If the Lord removes his blessings or if he makes his cross on you weigh especially hard, he is purifying you to remove from you anything that clouds a pure faith. Some things, like your sin, you forsake because sin produces death. But other things the Lord takes away because they are not the source of your life.
The Lord's ultimate goal in sending Israel into exile or submitting them to persecution was to preserve them so that he could preserve his promise of bringing the Savior into the world through them. Likewise, the Lord's motive for letting you suffer hardships is to make you flee to your Savior so that he will preserve you in the faith. He does not want you to merely say that Jesus is your only hope, strength, and consolation; sometimes he wants to prove to you that he is all that matters. But when he does this, he is still your loving Savior. Whether you are enduring your sufferings publicly or anonymously, they are not hidden to the Lord. The Lord knows you, your struggles, and your crosses. You are not anonymous to the Lord. You are as important to him as people like Shealtiel, Zerubbabel, Abiud, Eliakim, Azor, Zadok, Achim, Eliud, Eleazar, and so on.
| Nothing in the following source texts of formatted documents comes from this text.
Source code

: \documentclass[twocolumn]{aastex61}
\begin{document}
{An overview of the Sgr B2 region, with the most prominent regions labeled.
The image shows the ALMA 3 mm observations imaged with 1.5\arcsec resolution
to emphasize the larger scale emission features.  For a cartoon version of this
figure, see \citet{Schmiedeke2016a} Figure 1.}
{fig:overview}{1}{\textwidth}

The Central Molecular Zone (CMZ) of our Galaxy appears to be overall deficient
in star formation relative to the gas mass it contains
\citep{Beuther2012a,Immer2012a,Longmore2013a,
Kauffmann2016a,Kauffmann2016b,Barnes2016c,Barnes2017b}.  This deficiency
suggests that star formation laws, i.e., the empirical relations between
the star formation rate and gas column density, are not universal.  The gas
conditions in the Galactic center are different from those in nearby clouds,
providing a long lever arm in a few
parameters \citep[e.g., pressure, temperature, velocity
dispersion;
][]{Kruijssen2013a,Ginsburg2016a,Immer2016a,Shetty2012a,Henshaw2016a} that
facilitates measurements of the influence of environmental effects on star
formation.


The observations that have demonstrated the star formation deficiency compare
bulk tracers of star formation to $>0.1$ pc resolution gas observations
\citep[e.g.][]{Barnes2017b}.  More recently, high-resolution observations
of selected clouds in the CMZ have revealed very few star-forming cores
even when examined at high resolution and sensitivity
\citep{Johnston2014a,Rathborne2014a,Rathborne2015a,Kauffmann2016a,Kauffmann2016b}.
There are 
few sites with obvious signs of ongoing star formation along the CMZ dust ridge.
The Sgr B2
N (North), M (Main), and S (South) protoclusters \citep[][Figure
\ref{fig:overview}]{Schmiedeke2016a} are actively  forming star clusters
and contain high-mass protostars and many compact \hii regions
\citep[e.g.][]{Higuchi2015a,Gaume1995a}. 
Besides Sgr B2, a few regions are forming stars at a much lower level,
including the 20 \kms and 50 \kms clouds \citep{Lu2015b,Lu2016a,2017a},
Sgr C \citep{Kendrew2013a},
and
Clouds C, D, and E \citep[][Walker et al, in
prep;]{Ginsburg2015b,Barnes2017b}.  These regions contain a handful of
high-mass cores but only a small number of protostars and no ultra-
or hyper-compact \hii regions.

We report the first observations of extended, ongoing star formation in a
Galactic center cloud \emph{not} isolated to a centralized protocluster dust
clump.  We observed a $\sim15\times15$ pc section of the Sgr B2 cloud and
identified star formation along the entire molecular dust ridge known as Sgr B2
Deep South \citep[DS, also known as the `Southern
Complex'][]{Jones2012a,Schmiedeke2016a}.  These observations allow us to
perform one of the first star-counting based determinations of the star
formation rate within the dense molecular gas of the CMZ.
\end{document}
See how the Lord begets the Christ through returned exiles. When those exiles returned to the Promised Land, they resumed the worship that the Lord had given them. That meant rebuilding the temple of the Lord. Zerubbabel was the leader who was in charge of its construction. The day of its dedication was met with mixed reviews. Many rejoiced that the Lord's temple had been rebuilt. Some, who remembered Solomon's magnificent structure, mourned because the new temple was not nearly as grand as the old one was. But this is what the Lord said to them through the prophet Haggai: “‘Who is left among you who saw this house in its former glory? How do you see it now? Is it not as nothing in your eyes? Yet now be strong, O Zerubbabel, declares the Lord. …Be strong, all you people of the land, declares the Lord. ...The latter glory of this house shall be greater than the former, says the Lord of hosts. And in this place I will give peace, declares the Lord of hosts.’” (Haggai 2:3-4,9)
Though the temple was a humble structure, the Lord Christ would one day come to it. God in the flesh would walk there and teach there. Through these frail men who saw far more sufffering than glory, the Lord begat the Christ, and the Lord Jesus Christ would come to the temple they built and he would bring peace, forgiveness, and salvation. Just as Zerubbabel's temple was humble and even seemed to be nothing compared to Solomon's temple, Zerubbabel's temple became more glorious because the Christ came into it.
Likewise, you are Christ's temple; for, Christ dwells in you. Your appearance is humble, and your glory will remain hidden until Jesus comes again. Until then, you, like most of God's people, live anonymous lives. They quietly serve God by serving their neighbors—and often do not get recognized for it. They struggle against temptation and endure frustration, pain, and loss—and no one sees the cross they bear. To most people, you are as memorable and meaningful as the list of names Matthew records. But to Jesus Christ, you are as memorable and meaningful as the list of names Matthew records. Just as you confess Jesus' name now, so he will remember and confess your name before his Father and before all the world on the Last Day. To Christ, you are neither unknown nor unimportant. To Christ, your name is not just some faceless person or some anonymous name; you are his redeemed, and your name is one he has written into the Book of Life.
In the name of the Father and of the Son + and of the Holy Spirit. Amen.